[Dataset excerpts — start]
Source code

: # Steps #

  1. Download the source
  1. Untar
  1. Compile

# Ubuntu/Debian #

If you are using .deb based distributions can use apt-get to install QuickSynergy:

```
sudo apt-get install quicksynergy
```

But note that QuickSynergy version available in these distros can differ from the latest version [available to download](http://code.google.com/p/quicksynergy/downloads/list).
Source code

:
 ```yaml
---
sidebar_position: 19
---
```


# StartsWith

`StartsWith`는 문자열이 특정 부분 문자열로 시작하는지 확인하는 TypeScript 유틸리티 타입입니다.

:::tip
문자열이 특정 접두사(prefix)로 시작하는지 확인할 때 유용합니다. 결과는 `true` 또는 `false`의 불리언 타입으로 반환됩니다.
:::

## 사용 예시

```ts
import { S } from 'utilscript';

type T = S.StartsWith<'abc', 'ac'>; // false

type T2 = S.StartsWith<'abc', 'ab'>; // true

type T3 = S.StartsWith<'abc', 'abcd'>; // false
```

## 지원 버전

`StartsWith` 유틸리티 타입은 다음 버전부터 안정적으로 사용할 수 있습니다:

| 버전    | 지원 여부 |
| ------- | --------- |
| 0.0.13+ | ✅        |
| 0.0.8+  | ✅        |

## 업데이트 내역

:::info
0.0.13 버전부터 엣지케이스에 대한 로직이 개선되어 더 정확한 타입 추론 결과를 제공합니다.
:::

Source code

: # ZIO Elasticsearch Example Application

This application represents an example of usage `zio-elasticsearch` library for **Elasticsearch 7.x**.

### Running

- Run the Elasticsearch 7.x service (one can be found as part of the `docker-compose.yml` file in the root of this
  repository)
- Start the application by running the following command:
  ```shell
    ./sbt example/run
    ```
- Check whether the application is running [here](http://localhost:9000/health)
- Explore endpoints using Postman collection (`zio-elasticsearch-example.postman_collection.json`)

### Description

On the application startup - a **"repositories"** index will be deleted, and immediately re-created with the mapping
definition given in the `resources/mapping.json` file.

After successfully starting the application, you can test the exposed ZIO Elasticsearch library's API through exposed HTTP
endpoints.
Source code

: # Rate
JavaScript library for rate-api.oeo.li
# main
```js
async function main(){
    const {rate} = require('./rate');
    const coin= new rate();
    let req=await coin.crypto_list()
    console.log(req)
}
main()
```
[Dataset excerpts — finish]
Within this material, how many lines include the word "mapping"? State only the number.

**Expected output:** 2